Every line of the data below should be repeated exactly, and no picture should be copied.

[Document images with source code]
▬▬▬▬▬▬
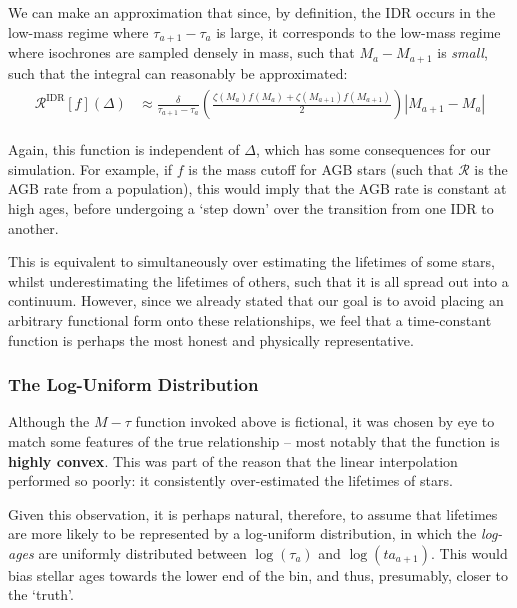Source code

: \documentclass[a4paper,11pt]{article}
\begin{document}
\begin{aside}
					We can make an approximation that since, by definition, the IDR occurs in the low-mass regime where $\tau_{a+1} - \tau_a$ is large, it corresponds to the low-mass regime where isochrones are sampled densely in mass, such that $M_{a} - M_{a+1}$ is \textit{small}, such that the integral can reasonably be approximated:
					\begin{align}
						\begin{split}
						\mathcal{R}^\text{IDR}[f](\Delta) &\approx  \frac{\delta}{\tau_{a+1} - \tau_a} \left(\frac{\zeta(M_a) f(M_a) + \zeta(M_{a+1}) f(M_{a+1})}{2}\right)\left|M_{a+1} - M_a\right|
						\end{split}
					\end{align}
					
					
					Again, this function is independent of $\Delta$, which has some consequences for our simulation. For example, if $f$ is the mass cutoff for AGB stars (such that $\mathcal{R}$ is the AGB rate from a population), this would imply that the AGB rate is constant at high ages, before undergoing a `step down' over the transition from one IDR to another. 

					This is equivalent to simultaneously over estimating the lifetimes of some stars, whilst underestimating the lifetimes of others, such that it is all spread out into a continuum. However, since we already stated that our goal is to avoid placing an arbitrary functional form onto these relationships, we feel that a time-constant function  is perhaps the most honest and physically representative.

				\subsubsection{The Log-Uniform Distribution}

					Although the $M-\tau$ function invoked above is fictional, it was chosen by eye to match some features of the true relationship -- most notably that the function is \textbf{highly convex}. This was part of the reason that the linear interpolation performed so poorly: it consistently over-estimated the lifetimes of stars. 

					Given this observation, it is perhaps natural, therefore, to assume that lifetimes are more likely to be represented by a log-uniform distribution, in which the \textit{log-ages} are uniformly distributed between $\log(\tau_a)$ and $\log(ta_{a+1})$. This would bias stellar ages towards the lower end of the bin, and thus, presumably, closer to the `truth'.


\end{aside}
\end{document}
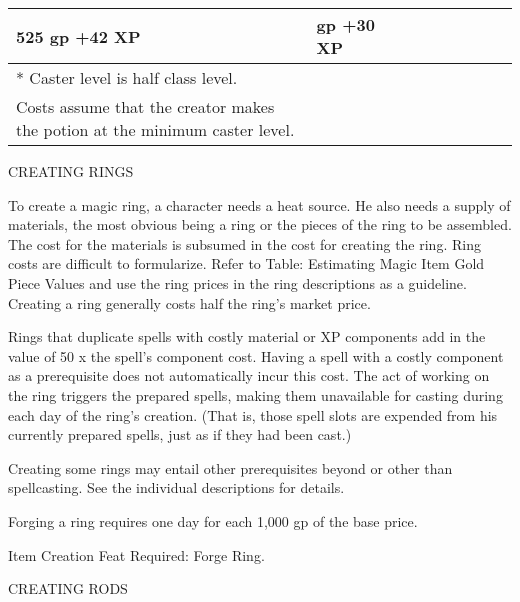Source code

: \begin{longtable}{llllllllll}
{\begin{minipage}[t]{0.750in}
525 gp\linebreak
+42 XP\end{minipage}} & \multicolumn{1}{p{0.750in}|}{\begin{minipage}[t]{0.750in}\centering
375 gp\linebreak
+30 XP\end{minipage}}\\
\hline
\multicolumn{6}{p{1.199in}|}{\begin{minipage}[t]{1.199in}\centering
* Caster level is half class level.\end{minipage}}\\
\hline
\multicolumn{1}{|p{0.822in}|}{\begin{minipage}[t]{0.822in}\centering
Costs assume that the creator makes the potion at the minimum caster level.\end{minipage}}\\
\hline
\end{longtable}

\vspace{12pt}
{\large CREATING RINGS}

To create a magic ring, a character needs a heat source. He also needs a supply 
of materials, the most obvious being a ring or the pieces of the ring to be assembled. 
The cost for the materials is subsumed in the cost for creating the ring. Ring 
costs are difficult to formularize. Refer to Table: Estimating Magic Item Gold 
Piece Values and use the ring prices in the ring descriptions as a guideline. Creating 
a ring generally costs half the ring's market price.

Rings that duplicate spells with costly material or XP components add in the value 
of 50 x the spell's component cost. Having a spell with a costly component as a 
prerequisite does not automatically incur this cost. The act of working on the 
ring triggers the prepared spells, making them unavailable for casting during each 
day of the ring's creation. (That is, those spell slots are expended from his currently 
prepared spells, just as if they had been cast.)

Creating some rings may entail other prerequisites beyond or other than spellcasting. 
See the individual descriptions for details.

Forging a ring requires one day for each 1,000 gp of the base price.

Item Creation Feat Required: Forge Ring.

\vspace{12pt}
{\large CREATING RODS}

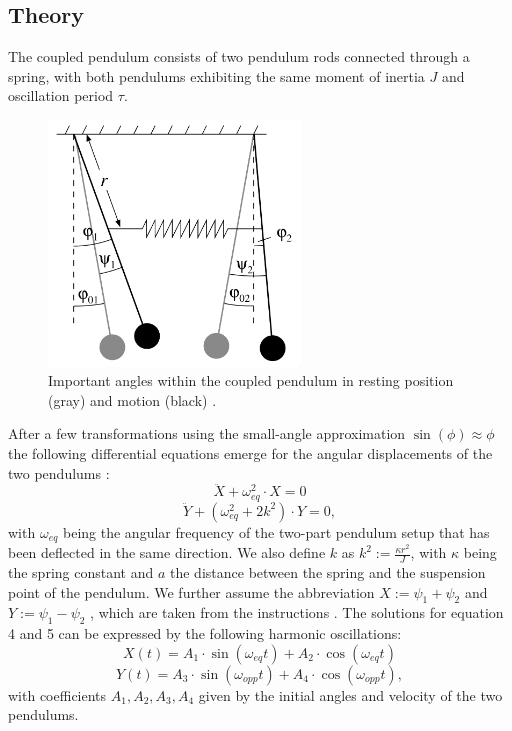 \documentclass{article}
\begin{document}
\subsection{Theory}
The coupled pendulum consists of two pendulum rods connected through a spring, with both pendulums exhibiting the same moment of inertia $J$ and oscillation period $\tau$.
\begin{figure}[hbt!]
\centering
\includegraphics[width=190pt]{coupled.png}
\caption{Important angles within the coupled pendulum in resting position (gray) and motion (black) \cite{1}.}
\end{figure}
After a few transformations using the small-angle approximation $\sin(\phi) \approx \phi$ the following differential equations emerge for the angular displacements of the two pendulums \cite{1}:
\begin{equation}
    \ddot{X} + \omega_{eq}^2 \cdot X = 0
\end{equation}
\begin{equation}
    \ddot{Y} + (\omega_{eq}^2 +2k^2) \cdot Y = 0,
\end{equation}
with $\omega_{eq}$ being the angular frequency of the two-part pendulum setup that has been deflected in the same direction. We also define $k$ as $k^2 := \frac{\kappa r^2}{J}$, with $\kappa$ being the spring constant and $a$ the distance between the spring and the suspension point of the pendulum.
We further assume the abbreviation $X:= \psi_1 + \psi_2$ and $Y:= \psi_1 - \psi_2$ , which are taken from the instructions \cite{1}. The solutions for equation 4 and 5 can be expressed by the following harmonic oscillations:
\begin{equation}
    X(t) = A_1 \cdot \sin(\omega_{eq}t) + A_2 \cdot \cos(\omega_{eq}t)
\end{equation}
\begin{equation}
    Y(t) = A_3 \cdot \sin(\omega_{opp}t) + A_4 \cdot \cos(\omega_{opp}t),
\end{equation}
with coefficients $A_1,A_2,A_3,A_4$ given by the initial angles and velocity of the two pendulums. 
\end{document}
▬▬▬▬▬▬
◆ **RESPONSE**:
Source code

: \documentclass[a4paper,11pt]{article}
\begin{document}
\begin{aside}
					We can make an approximation that since, by definition, the IDR occurs in the low-mass regime where $\tau_{a+1} - \tau_a$ is large, it corresponds to the low-mass regime where isochrones are sampled densely in mass, such that $M_{a} - M_{a+1}$ is \textit{small}, such that the integral can reasonably be approximated:
					\begin{align}
						\begin{split}
						\mathcal{R}^\text{IDR}[f](\Delta) &\approx  \frac{\delta}{\tau_{a+1} - \tau_a} \left(\frac{\zeta(M_a) f(M_a) + \zeta(M_{a+1}) f(M_{a+1})}{2}\right)\left|M_{a+1} - M_a\right|
						\end{split}
					\end{align}
					
					
					Again, this function is independent of $\Delta$, which has some consequences for our simulation. For example, if $f$ is the mass cutoff for AGB stars (such that $\mathcal{R}$ is the AGB rate from a population), this would imply that the AGB rate is constant at high ages, before undergoing a `step down' over the transition from one IDR to another. 

					This is equivalent to simultaneously over estimating the lifetimes of some stars, whilst underestimating the lifetimes of others, such that it is all spread out into a continuum. However, since we already stated that our goal is to avoid placing an arbitrary functional form onto these relationships, we feel that a time-constant function  is perhaps the most honest and physically representative.

				\subsubsection{The Log-Uniform Distribution}

					Although the $M-\tau$ function invoked above is fictional, it was chosen by eye to match some features of the true relationship -- most notably that the function is \textbf{highly convex}. This was part of the reason that the linear interpolation performed so poorly: it consistently over-estimated the lifetimes of stars. 

					Given this observation, it is perhaps natural, therefore, to assume that lifetimes are more likely to be represented by a log-uniform distribution, in which the \textit{log-ages} are uniformly distributed between $\log(\tau_a)$ and $\log(ta_{a+1})$. This would bias stellar ages towards the lower end of the bin, and thus, presumably, closer to the `truth'.


\end{aside}
\end{document}
Source code

: \begin{longtable}{llllllllll}
{\begin{minipage}[t]{0.750in}
525 gp\linebreak
+42 XP\end{minipage}} & \multicolumn{1}{p{0.750in}|}{\begin{minipage}[t]{0.750in}\centering
375 gp\linebreak
+30 XP\end{minipage}}\\
\hline
\multicolumn{6}{p{1.199in}|}{\begin{minipage}[t]{1.199in}\centering
* Caster level is half class level.\end{minipage}}\\
\hline
\multicolumn{1}{|p{0.822in}|}{\begin{minipage}[t]{0.822in}\centering
Costs assume that the creator makes the potion at the minimum caster level.\end{minipage}}\\
\hline
\end{longtable}

\vspace{12pt}
{\large CREATING RINGS}

To create a magic ring, a character needs a heat source. He also needs a supply 
of materials, the most obvious being a ring or the pieces of the ring to be assembled. 
The cost for the materials is subsumed in the cost for creating the ring. Ring 
costs are difficult to formularize. Refer to Table: Estimating Magic Item Gold 
Piece Values and use the ring prices in the ring descriptions as a guideline. Creating 
a ring generally costs half the ring's market price.

Rings that duplicate spells with costly material or XP components add in the value 
of 50 x the spell's component cost. Having a spell with a costly component as a 
prerequisite does not automatically incur this cost. The act of working on the 
ring triggers the prepared spells, making them unavailable for casting during each 
day of the ring's creation. (That is, those spell slots are expended from his currently 
prepared spells, just as if they had been cast.)

Creating some rings may entail other prerequisites beyond or other than spellcasting. 
See the individual descriptions for details.

Forging a ring requires one day for each 1,000 gp of the base price.

Item Creation Feat Required: Forge Ring.

\vspace{12pt}
{\large CREATING RODS}

 \documentclass{article}
\begin{document}
\subsection{Theory}
The coupled pendulum consists of two pendulum rods connected through a spring, with both pendulums exhibiting the same moment of inertia $J$ and oscillation period $\tau$.
\begin{figure}[hbt!]
\centering
\includegraphics[width=190pt]{coupled.png}
\caption{Important angles within the coupled pendulum in resting position (gray) and motion (black) \cite{1}.}
\end{figure}
After a few transformations using the small-angle approximation $\sin(\phi) \approx \phi$ the following differential equations emerge for the angular displacements of the two pendulums \cite{1}:
\begin{equation}
    \ddot{X} + \omega_{eq}^2 \cdot X = 0
\end{equation}
\begin{equation}
    \ddot{Y} + (\omega_{eq}^2 +2k^2) \cdot Y = 0,
\end{equation}
with $\omega_{eq}$ being the angular frequency of the two-part pendulum setup that has been deflected in the same direction. We also define $k$ as $k^2 := \frac{\kappa r^2}{J}$, with $\kappa$ being the spring constant and $a$ the distance between the spring and the suspension point of the pendulum.
We further assume the abbreviation $X:= \psi_1 + \psi_2$ and $Y:= \psi_1 - \psi_2$ , which are taken from the instructions \cite{1}. The solutions for equation 4 and 5 can be expressed by the following harmonic oscillations:
\begin{equation}
    X(t) = A_1 \cdot \sin(\omega_{eq}t) + A_2 \cdot \cos(\omega_{eq}t)
\end{equation}
\begin{equation}
    Y(t) = A_3 \cdot \sin(\omega_{opp}t) + A_4 \cdot \cos(\omega_{opp}t),
\end{equation}
with coefficients $A_1,A_2,A_3,A_4$ given by the initial angles and velocity of the two pendulums. 
\end{document}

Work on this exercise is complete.